WHAT YOU WILL DO:
If a line below contains the word "from", count it; give only the total.

[[ PROVIDED INFORMATION open ]]

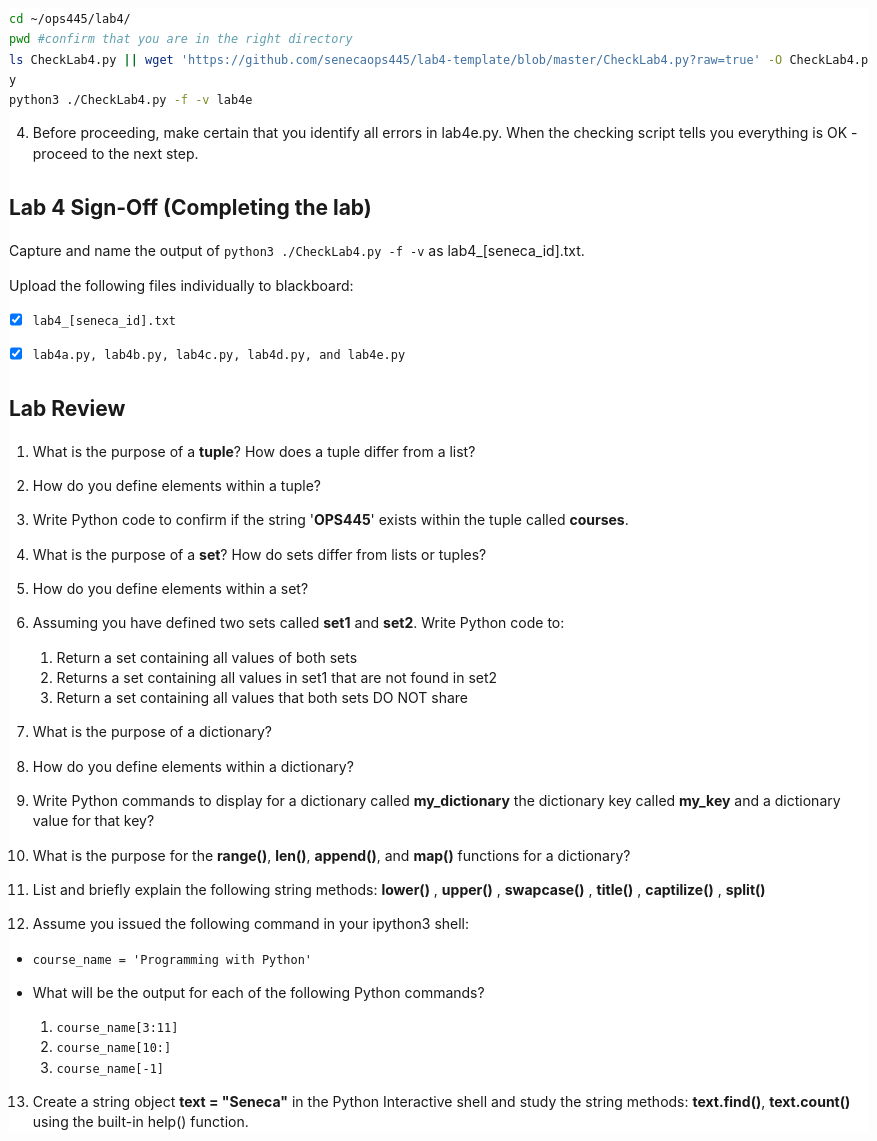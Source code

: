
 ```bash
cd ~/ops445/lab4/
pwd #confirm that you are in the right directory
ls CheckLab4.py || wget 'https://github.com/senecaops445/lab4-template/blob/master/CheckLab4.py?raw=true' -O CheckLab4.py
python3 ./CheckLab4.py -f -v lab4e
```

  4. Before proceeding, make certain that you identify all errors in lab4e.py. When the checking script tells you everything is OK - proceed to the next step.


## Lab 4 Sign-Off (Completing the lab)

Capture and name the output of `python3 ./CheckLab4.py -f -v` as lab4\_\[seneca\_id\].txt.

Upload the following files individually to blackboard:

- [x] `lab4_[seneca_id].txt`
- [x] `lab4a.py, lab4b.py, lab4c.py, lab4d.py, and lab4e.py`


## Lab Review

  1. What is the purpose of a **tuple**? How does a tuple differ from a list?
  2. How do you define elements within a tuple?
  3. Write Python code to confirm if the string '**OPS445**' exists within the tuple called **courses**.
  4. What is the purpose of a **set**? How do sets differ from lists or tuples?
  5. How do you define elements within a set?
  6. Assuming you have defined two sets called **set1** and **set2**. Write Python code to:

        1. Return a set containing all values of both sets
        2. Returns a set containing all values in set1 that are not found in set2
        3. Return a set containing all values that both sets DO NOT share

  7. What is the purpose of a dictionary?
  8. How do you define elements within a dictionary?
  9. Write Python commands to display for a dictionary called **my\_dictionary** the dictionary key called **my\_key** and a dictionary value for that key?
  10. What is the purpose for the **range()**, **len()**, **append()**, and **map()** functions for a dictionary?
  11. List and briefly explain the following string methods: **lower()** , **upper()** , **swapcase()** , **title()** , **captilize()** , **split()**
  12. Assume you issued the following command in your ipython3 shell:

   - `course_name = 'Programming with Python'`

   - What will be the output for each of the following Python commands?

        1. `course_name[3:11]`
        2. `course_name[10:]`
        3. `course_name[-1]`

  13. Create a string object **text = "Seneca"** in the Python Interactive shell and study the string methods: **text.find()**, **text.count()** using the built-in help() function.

[[ PROVIDED INFORMATION closed ]]
[[ PROVIDED INFORMATION open ]]

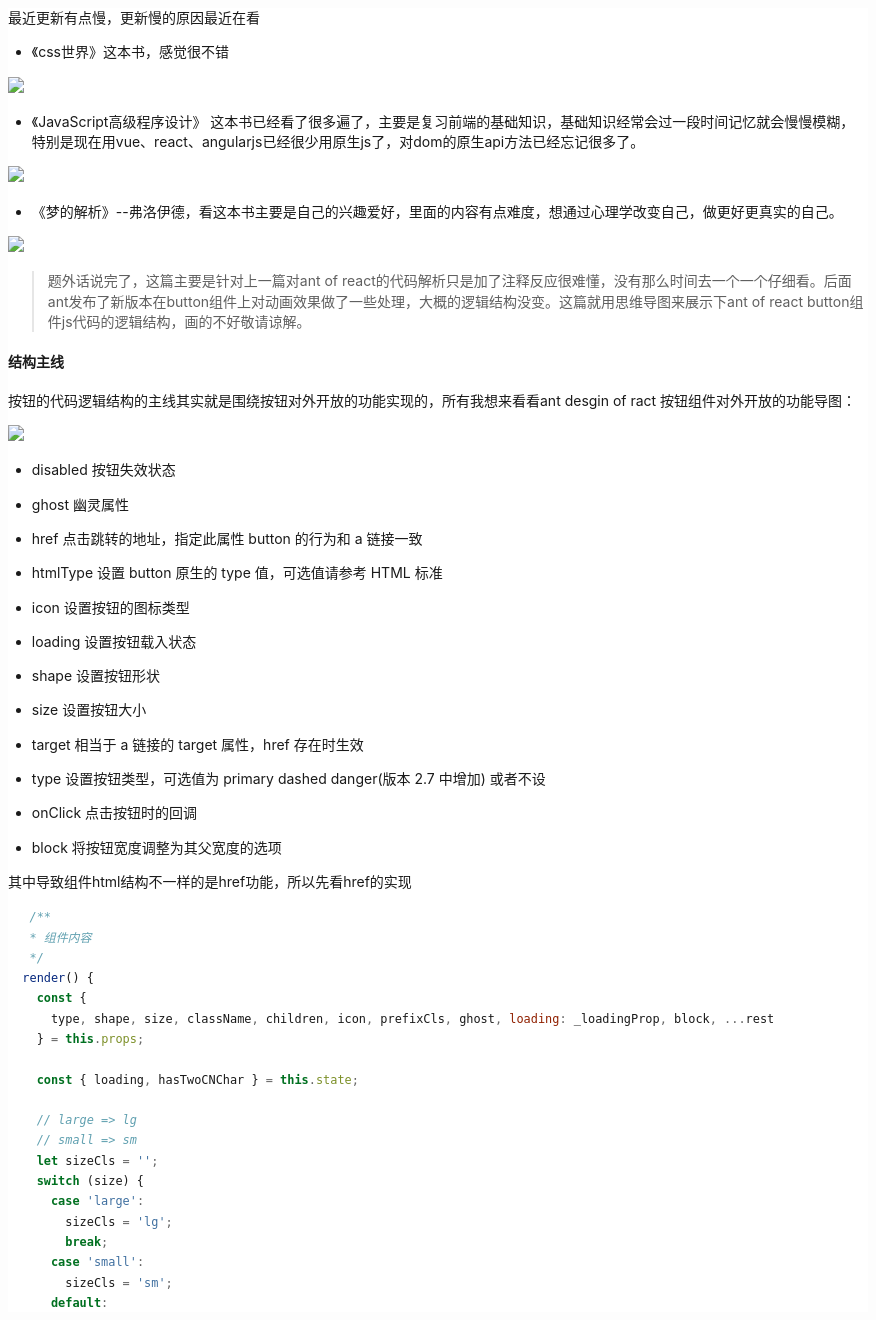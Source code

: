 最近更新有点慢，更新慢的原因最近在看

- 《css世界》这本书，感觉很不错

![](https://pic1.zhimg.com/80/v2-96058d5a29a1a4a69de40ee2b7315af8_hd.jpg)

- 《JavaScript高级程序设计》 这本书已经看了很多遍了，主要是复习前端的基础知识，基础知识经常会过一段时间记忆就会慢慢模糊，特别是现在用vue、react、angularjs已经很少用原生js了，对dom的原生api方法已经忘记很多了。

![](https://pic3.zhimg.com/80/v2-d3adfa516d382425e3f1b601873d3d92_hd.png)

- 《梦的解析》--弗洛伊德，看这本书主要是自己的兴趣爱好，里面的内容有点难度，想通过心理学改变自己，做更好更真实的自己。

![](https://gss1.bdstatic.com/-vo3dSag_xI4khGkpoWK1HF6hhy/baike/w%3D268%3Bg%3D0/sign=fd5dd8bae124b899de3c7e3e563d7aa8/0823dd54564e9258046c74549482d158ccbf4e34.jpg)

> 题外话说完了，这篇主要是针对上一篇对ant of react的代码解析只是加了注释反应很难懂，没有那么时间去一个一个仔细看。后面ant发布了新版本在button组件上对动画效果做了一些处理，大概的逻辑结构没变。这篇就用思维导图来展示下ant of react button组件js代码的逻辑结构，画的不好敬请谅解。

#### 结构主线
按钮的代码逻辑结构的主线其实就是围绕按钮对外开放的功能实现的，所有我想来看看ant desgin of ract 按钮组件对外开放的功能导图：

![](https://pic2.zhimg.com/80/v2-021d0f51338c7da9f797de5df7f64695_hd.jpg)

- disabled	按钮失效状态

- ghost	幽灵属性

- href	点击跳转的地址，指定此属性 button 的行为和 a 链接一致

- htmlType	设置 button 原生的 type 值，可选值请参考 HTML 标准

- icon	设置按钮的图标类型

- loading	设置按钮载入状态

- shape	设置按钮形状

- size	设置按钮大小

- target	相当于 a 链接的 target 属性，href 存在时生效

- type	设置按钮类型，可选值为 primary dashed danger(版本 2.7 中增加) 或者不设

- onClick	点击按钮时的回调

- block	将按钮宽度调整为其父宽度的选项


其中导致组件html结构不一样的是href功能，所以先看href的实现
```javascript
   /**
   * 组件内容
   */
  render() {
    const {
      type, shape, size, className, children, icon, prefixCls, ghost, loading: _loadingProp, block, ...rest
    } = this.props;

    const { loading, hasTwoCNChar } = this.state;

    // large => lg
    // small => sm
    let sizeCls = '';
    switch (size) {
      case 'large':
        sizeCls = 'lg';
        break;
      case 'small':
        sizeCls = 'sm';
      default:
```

[[ PROVIDED INFORMATION closed ]]

ANSWER TO THIS TASK:
2